Problem details ▸
Among the entries below, one stretch runs from the line that contains "16 May 2019 Posted" through the line that contains "2. SMS Tong". Repeat that stretch exactly, ends included, and only that.

Stored data

*** Block opens ***

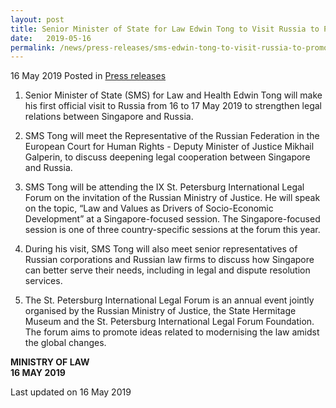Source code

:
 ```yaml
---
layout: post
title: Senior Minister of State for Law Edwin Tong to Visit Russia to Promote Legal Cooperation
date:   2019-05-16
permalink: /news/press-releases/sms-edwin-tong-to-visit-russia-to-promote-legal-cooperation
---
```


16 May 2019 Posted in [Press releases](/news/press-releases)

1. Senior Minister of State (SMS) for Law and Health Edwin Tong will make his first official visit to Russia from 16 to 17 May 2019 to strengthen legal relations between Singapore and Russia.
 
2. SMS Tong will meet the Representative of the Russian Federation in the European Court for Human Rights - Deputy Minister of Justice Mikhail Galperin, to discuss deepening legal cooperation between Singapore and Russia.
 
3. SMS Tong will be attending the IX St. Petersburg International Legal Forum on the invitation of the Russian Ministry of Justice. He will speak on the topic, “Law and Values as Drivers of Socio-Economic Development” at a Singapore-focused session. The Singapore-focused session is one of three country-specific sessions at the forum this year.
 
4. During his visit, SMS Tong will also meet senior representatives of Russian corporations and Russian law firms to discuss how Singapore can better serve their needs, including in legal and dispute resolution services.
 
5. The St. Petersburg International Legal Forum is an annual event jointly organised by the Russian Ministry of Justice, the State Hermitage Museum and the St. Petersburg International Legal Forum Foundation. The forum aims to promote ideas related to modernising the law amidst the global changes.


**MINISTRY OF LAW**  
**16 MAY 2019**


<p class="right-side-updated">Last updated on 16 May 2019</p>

*** Block closes ***

Response area ▸
16 May 2019 Posted in [Press releases](/news/press-releases)

1. Senior Minister of State (SMS) for Law and Health Edwin Tong will make his first official visit to Russia from 16 to 17 May 2019 to strengthen legal relations between Singapore and Russia.
 
2. SMS Tong will meet the Representative of the Russian Federation in the European Court for Human Rights - Deputy Minister of Justice Mikhail Galperin, to discuss deepening legal cooperation between Singapore and Russia.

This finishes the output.